▸ Description of the task
Look for "statmt" in the material below and show each line that contains it.

▸ Information
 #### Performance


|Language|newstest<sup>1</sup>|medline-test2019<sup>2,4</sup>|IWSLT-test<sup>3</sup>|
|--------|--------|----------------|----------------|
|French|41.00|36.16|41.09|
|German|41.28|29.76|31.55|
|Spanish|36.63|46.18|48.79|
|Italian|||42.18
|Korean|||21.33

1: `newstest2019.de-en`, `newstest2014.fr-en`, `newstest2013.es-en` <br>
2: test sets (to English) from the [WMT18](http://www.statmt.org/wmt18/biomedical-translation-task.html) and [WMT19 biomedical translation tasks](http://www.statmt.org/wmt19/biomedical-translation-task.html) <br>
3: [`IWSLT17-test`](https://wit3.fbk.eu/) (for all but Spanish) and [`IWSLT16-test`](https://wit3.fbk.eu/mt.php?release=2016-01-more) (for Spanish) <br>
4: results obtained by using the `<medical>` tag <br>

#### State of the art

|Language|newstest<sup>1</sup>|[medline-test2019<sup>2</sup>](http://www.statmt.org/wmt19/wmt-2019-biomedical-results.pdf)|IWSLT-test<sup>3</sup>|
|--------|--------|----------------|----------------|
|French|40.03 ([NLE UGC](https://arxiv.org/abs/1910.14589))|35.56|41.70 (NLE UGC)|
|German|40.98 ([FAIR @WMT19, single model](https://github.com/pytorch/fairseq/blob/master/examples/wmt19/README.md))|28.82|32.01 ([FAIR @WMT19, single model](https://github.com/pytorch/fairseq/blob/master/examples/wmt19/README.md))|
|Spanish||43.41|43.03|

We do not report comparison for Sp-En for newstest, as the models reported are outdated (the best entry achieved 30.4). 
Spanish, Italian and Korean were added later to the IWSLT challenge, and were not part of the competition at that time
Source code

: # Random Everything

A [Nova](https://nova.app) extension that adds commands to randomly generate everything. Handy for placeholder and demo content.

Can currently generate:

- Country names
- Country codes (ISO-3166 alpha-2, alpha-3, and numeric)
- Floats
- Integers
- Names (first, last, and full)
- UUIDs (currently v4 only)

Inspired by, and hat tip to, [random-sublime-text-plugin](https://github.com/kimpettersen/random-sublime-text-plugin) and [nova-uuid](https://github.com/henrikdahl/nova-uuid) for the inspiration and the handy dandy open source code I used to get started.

▸ Response to the exercise
2: test sets (to English) from the [WMT18](http://www.statmt.org/wmt18/biomedical-translation-task.html) and [WMT19 biomedical translation tasks](http://www.statmt.org/wmt19/biomedical-translation-task.html) <br>
|Language|newstest<sup>1</sup>|[medline-test2019<sup>2</sup>](http://www.statmt.org/wmt19/wmt-2019-biomedical-results.pdf)|IWSLT-test<sup>3</sup>|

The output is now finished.